Chapter 1 General Principles
Article 1
To protect the legitimate rights and interests of Zhuhai Bojay Electronics Co., Ltd. (hereinafter referred to as "the Company"), shareholders, employees, and creditors, and to regulate the organization and behavior of the Company, these Articles of Association are formulated in accordance with the Company Law of the People's Republic of China (hereinafter referred to as "the Company Law"), the Securities Law of the People's Republic of China (hereinafter referred to as "the Securities Law"), the Shenzhen Stock Exchange Listing Rules, and other relevant laws, regulations, and normative documents.
Article 2
The Company is a joint-stock limited company established in accordance with the Company Law and other relevant regulations. The Company was established by the overall conversion of Zhuhai Bojay Electronics Co., Ltd. from a limited liability company, and all debts and obligations of the original limited liability company are inherited by the newly established joint-stock company.
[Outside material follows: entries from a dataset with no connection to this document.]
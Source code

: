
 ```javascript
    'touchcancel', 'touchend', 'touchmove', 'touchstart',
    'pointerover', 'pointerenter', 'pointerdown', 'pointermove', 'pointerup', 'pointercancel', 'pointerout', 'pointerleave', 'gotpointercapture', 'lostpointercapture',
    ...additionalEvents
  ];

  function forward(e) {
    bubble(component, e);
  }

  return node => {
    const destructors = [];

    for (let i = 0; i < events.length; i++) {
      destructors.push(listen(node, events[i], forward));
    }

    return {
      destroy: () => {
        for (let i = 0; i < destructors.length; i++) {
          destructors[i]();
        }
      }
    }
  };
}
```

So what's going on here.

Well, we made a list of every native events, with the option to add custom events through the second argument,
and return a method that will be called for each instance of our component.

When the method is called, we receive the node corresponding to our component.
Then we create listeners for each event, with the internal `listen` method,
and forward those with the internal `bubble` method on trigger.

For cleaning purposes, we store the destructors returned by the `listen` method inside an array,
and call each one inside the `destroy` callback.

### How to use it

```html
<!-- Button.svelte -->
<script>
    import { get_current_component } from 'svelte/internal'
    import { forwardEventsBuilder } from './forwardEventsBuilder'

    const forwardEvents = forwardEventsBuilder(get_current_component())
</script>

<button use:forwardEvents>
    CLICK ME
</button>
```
The Company is established by way of initiation; it is registered with the Market Supervision Administration of Zhuhai City and has obtained a business license with the unified social credit code: 91440400775088415F. Registered name: Zhuhai Bojay Electronics Co., Ltd. English name: Zhuhai Bojay Electronics Co., Ltd. Company address: Factory 1, 1st Floor-1, 2nd Floor, 3rd Floor-1, No. 10 Futian Road, Xiangzhou District, Zhuhai City. Postal code: 519070. Registered capital: RMB 160,302,593.
Article 3
On November 27, 2019, the Company was approved by the China Securities Regulatory Commission (hereinafter referred to as "CSRC") with document [2019]2573, to publicly issue 17,366,700 ordinary shares to the public, and was approved by the Shenzhen Stock Exchange with document [2020]69, and was listed on the Shenzhen Stock Exchange on February 5, 2020.
Article 4
The Company is a joint-stock limited company with perpetual existence.
Article 5
The legal representative of the Company shall be the director who represents the Company in executing its affairs. The chairman of the Company is the legal representative. If the legal representative resigns, it is deemed that they have simultaneously resigned from the position of legal representative. The Company shall determine a new legal representative within thirty days from the date of resignation of the legal representative. The legal activities conducted by the legal representative in the name of the Company shall have legal consequences borne by the Company. Any restrictions on the powers of the legal representative in these Articles of Association or by the shareholders' meeting shall not be asserted against bona fide third parties. If the legal representative causes damage to others while performing their duties, the Company shall bear civil liability. After the Company bears civil liability, it may seek compensation from the legal representative who is at fault in accordance with the law or these Articles of Association.
Article 6
All assets of the Company are divided into equal shares, and shareholders are liable to the Company only to the extent of their subscribed shares, while the Company is liable for its debts with all its assets.
Article 7
These Articles of Association shall become a legally binding document regulating the organization and behavior of the Company, as well as the rights and obligations between the Company and its shareholders, and among shareholders. According to these Articles of Association, shareholders may sue other shareholders, shareholders may sue the Company's directors and senior management, and the Company may sue shareholders, directors, and senior management.
Article 8
The term "senior management" in these Articles of Association refers to the general manager, deputy general managers, financial director, board secretary, and other personnel recognized as "senior management" by the board of directors.